Letters formed another prong of the alleged stalking. In December 2024, Wandelt and Spragg drove to the McCanns’ Rothley home under cover of darkness, posting a handwritten note through the letterbox. Addressed to “Mum (Kate)” and signed “Madeleine x,” it expressed a desire to “hug” the family and end the “horror.” Kate McCann, testifying from behind a screen, broke down as she recalled the incident. “I arrived home alone at night and saw them lurking,” she said. “They were shouting, banging on the door. It was terrifying—I pleaded with them to stop.” Audio from the confrontation, captured on a neighbor’s doorbell camera, was played: “You’re causing us a lot of distress, now stop it,” Kate’s voice echoed.

Gerry McCann, the steadfast cardiologist who has spearheaded the search for Madeleine, described the cumulative toll. “This isn’t just about us—it’s damaging the ongoing investigation,” he told the court. “False claimants pull resources away and reopen wounds for no reason.” He recounted answering one of Wandelt’s calls to Kate’s phone: “You must have the wrong number,” he said curtly, only for her to follow up with a voicemail accusing him of avoidance.

Spragg’s role, prosecutors argue, was that of an enabler.
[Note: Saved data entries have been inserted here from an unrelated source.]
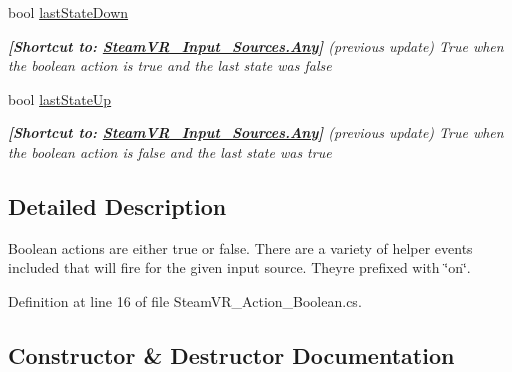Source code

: \begin{DoxyCompactItemize}
bool \mbox{\hyperlink{class_valve_1_1_v_r_1_1_steam_v_r___action___boolean_a64ec97a985e100ec2279dbdd990e6667}{last\+State\+Down}}
\begin{DoxyCompactList}\small\item\em {\bfseries{\mbox{[}Shortcut to\+: \mbox{\hyperlink{namespace_valve_1_1_v_r_a82e5bf501cc3aa155444ee3f0662853faed36a1ef76a59ee3f15180e0441188ad}{Steam\+V\+R\+\_\+\+Input\+\_\+\+Sources.\+Any}}\mbox{]}}} (previous update) True when the boolean action is true and the last state was false \end{DoxyCompactList}\item 
bool \mbox{\hyperlink{class_valve_1_1_v_r_1_1_steam_v_r___action___boolean_a9ae6503bdd49781fff0a4ae2ed92a546}{last\+State\+Up}}
\begin{DoxyCompactList}\small\item\em {\bfseries{\mbox{[}Shortcut to\+: \mbox{\hyperlink{namespace_valve_1_1_v_r_a82e5bf501cc3aa155444ee3f0662853faed36a1ef76a59ee3f15180e0441188ad}{Steam\+V\+R\+\_\+\+Input\+\_\+\+Sources.\+Any}}\mbox{]}}} (previous update) True when the boolean action is false and the last state was true \end{DoxyCompactList}\end{DoxyCompactItemize}


\subsection{Detailed Description}
Boolean actions are either true or false. There are a variety of helper events included that will fire for the given input source. They\textquotesingle{}re prefixed with \char`\"{}on\char`\"{}. 



Definition at line 16 of file Steam\+V\+R\+\_\+\+Action\+\_\+\+Boolean.\+cs.



\subsection{Constructor \& Destructor Documentation}
\mbox{\label{class_valve_1_1_v_r_1_1_steam_v_r___action___boolean_a13dc81923871ae6d319c93a7df9e4e9d}}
The pair met online, bonding over Wandelt’s claims, and hatched plans via WhatsApp to obtain DNA evidence. Messages read in court revealed schemes to rummage through the McCanns’ bins or swipe cutlery from restaurants they frequented. “We have to make a stand,” Spragg wrote. On the night of the home visit, she texted a friend: “We’re sat outside the McCanns’ home with our lights out like private investigators.” Spragg, a retired carer, wept in the dock as evidence mounted, fleeing briefly during a particularly emotional playback.

The court also heard from family friends about the broader impact. Reverend Rob Gladstone, who has supported the McCanns since 2007, spoke of Wandelt attempting to infiltrate church vigils. “She messaged saying she’d attend Mass in Rothley,” he said. “Kate couldn’t come—the anxiety was too much.” Another friend, Janet Kennedy, described receiving and destroying an envelope from Wandelt. “It was all too much,” she said.

Wandelt’s defense may pivot on mental health considerations. Hints of trauma in her background—claims of abuse and hypnosis-induced memories—suggest a woman grappling with identity issues. Yet, prosecutors frame her actions as deliberate, pointing to her use of AI tools like ChatGPT to generate the fake images sent to Amelie. “This wasn’t innocent confusion,” Michael Duck KC argued. “It was calculated to distress and manipulate.”

The McCann case, now 18 years old, remains a touchstone of modern mysteries. Madeleine, just shy of her fourth birthday, disappeared while her parents dined nearby, sparking a global manhunt. Theories abound: abduction by a pedophile ring, accidental death covered up, or a botched burglary. German convict Christian Brueckner emerged as a prime suspect in 2020, linked to the area and a history of child offenses, but charges stall amid evidentiary hurdles. The McCanns’ Find Madeleine fund persists, fueled by donations and their unyielding belief she’s alive.

For Amelie and Sean, the trial is a reluctant rite of passage. Raised in the aftermath—home-schooled initially, shielded from media—they’ve forged normalcy: university studies, part-time jobs, quiet lives. Amelie’s public speaking debut came last year at a vigil marking Madeleine’s 20th birthday, where she vowed, “We’re still looking.” Now, facing Wandelt’s delusions, she embodies the family’s endurance. “It’s scary because you don’t know what she’ll do next,” Amelie said of the stalking. “But we won’t let it define us.”

As the trial progresses, with closing arguments expected soon, the McCanns hope for justice—not just against Wandelt and Spragg, but a reprieve from the endless intrusions. In Rothley’s serene streets, where pink ribbons still flutter in remembrance, the family clings to one truth: Madeleine’s story isn’t over. Until it is, every knock, every message, carries the echo of possibility—and peril.